How street drugs laced with fentanyl pose a testing challenge

In 2016, synthetic opioids surpassed prescription opioids as the most common drugs in overdose deaths. At 100 times the potency of morphine, fentanyl is a strong synthetic prescription opioid that is also illegally manufactured in clandestine labs in China and Mexico and sold online or transported across the Southern U.S. border. 

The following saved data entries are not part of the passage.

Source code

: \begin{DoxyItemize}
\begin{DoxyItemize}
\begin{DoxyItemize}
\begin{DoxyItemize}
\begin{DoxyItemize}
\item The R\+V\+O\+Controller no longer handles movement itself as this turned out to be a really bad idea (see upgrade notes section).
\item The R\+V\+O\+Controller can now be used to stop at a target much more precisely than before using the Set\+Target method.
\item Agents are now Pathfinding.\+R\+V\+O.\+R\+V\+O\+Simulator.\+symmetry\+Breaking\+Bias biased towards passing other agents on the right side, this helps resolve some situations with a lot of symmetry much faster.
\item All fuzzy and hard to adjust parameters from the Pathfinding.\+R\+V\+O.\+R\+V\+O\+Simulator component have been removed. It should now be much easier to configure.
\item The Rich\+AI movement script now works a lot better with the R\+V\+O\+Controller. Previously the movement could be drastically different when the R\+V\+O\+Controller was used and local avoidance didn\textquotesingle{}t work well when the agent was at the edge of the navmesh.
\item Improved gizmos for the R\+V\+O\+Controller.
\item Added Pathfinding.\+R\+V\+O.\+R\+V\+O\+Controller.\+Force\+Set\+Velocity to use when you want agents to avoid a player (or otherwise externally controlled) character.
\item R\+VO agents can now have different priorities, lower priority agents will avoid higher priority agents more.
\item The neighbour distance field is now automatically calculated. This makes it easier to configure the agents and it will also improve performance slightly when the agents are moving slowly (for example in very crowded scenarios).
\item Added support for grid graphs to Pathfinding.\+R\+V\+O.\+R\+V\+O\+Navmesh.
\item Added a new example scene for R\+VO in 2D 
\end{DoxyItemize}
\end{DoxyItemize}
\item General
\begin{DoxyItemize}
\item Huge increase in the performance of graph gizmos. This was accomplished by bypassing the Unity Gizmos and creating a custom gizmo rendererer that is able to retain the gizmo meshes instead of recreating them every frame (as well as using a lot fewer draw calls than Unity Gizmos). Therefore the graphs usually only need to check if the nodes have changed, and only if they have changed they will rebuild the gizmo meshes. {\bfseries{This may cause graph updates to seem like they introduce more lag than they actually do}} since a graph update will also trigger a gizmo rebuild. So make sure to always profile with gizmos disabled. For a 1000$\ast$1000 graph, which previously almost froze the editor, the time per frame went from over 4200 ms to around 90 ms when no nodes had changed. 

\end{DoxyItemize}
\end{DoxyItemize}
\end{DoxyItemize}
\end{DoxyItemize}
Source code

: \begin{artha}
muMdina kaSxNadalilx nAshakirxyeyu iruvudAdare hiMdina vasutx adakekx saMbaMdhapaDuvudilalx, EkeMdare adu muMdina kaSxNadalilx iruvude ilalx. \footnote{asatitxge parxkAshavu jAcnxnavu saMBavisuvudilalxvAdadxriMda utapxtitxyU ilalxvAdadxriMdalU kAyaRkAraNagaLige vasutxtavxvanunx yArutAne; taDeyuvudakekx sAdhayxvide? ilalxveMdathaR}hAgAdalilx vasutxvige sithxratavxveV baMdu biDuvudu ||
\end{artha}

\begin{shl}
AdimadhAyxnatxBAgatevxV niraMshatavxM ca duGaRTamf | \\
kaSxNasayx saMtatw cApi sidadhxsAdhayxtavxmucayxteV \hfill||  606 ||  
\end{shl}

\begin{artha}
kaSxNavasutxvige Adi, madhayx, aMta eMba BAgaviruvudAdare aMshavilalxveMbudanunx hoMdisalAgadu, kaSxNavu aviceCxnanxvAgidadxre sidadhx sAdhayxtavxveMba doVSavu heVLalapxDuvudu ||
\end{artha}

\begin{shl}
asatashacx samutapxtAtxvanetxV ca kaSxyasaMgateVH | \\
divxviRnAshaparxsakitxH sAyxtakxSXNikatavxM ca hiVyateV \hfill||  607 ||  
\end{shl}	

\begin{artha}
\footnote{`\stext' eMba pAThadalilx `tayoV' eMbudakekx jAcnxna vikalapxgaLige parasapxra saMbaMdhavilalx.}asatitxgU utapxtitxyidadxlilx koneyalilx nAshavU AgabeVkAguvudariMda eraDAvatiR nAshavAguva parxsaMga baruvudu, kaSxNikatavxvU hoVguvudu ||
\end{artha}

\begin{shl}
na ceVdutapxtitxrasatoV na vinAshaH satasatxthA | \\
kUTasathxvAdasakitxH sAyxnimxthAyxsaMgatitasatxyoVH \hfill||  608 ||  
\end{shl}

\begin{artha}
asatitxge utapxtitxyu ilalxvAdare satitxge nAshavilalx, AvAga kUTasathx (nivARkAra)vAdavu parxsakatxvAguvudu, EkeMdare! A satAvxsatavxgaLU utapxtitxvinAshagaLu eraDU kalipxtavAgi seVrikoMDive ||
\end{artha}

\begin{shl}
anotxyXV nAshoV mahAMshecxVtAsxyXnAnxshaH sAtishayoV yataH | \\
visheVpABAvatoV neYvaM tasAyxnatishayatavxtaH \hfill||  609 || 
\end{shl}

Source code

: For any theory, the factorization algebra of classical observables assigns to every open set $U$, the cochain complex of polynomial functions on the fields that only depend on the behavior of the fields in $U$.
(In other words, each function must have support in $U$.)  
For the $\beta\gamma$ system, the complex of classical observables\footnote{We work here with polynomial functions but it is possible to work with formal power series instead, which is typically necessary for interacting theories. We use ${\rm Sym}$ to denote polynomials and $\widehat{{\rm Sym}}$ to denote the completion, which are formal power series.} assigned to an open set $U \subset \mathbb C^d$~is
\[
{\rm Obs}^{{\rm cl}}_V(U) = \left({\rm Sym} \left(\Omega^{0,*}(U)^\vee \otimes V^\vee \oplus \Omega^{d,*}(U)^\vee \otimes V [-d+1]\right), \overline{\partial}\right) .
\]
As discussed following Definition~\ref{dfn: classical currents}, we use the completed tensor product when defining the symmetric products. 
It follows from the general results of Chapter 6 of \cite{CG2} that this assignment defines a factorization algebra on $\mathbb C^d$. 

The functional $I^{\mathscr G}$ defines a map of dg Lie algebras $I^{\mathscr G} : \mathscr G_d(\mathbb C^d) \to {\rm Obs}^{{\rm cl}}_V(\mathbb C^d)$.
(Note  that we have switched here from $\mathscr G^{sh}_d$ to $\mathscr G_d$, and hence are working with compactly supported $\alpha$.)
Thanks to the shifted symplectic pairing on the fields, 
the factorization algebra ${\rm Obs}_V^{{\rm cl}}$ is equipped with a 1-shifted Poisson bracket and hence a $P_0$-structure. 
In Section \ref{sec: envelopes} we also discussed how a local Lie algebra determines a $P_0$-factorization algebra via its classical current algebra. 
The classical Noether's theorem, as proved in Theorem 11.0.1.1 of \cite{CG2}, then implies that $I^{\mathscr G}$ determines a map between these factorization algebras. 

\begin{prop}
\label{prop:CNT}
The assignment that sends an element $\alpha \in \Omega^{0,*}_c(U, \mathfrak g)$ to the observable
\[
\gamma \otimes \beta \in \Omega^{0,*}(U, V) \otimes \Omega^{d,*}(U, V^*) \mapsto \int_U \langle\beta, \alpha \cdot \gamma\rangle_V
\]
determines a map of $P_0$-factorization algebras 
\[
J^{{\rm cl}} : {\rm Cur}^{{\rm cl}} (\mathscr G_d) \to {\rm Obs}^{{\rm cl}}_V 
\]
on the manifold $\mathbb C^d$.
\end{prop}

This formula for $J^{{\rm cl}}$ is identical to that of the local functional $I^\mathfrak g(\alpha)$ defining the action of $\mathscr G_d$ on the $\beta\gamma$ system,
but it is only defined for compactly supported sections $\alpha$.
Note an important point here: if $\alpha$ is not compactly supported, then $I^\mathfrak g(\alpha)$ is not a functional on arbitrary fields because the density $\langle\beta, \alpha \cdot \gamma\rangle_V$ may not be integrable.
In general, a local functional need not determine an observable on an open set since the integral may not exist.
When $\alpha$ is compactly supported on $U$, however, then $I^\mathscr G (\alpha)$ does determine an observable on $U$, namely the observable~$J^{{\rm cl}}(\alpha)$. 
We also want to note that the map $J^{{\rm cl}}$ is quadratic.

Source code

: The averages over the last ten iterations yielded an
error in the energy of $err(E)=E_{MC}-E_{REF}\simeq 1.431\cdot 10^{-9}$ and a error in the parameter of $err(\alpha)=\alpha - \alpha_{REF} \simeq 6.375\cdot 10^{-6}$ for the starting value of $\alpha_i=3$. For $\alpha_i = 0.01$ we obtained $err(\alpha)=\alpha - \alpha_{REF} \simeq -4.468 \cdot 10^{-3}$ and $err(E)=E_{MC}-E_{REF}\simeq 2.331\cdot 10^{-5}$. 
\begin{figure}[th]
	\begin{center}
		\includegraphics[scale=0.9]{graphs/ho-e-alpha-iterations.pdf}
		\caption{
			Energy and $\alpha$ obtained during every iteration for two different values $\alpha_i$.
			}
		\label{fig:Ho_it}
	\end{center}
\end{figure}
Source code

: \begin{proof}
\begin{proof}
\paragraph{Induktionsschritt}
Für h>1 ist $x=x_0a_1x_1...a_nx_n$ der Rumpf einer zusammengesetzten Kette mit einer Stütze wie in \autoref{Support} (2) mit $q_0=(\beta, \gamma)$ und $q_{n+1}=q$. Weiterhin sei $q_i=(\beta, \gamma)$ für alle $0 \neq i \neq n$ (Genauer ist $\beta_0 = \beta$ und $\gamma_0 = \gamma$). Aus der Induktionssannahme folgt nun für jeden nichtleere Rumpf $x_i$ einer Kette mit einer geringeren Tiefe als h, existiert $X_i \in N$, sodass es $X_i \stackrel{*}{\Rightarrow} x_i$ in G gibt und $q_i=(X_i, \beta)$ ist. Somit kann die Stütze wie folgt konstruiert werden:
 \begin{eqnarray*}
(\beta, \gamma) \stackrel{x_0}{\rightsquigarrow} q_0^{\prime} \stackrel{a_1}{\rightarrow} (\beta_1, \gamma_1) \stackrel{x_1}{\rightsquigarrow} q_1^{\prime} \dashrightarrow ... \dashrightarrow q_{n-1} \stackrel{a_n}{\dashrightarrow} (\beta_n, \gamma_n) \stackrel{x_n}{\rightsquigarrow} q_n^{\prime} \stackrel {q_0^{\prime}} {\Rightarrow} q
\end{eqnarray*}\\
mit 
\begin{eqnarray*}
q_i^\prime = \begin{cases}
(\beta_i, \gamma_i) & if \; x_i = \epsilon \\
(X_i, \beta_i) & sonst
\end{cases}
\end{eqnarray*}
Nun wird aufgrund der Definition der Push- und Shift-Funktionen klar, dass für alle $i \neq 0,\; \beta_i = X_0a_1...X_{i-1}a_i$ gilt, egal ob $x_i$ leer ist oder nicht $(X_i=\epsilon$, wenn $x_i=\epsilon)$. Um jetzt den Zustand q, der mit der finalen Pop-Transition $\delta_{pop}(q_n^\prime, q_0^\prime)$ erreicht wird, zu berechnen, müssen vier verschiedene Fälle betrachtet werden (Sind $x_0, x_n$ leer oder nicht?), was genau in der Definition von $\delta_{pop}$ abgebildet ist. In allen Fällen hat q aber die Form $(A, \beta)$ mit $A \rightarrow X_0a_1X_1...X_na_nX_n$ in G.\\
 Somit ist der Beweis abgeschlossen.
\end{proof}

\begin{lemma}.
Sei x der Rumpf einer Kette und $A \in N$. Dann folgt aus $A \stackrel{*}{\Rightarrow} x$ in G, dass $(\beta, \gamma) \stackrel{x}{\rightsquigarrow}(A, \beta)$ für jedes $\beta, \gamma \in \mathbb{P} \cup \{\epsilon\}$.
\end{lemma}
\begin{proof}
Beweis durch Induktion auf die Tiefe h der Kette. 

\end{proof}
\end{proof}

In fact, illicit or street fentanyl is at the center of today’s national opioid crisis. It’s sold as a stand-alone drug and laced into heroin and other drugs, making detection and treatment more challenging for first responders, medical personnel and criminal justice professionals.

 

A more potent alternative to heroin

In the 1980s, methylfentanyl sold as heroin became a popular street drug called China White. Fast forward nearly 40 years and illegal labs are making street fentanyl from scratch and selling it as a powder; spiked on blotter paper; mixed with or substituted for heroin; or as tablets that mimic other, less potent opioids. Last year, 34 people were prosecuted in New York for selling furanyl fentanyl, aka China White.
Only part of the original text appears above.